§ **Prompt**
Please return every line from the entries that has the string "regulacyjnego" in it.
[Data for analysis — start]
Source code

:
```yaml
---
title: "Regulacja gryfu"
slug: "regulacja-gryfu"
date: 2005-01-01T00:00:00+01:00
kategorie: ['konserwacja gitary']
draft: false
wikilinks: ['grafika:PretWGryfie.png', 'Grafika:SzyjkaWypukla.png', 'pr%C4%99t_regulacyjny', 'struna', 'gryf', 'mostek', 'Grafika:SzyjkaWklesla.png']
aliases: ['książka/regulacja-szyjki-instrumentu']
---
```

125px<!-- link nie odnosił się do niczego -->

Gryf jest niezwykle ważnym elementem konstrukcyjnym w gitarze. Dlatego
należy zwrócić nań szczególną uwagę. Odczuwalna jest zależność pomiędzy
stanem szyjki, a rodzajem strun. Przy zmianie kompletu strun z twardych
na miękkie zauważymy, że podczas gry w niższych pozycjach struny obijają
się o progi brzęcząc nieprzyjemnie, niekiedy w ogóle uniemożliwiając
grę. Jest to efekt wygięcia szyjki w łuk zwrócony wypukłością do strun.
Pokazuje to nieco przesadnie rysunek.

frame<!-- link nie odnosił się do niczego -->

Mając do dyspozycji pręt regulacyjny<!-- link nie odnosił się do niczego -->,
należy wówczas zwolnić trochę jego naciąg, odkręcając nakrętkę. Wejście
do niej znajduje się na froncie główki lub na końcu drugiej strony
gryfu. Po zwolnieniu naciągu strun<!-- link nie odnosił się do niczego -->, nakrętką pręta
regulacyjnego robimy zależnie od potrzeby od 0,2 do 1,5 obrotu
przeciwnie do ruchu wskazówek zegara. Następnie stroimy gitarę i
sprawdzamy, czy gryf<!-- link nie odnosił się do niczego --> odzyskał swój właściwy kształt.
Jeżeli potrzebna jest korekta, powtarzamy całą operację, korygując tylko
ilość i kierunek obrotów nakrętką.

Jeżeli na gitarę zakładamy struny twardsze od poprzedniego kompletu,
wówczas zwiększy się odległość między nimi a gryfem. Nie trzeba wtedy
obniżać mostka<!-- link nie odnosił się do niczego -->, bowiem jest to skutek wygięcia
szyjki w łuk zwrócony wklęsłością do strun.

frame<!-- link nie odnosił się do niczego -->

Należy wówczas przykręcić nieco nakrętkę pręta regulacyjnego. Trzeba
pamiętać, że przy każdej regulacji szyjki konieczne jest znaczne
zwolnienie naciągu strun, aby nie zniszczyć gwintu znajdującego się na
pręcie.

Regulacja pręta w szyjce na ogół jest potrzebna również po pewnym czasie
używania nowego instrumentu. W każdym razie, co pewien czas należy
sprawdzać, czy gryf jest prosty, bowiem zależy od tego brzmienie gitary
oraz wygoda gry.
[Data for analysis — finish]
§ **Your response**
regulacyjnego robimy zależnie od potrzeby od 0,2 do 1,5 obrotu
Należy wówczas przykręcić nieco nakrętkę pręta regulacyjnego. Trzeba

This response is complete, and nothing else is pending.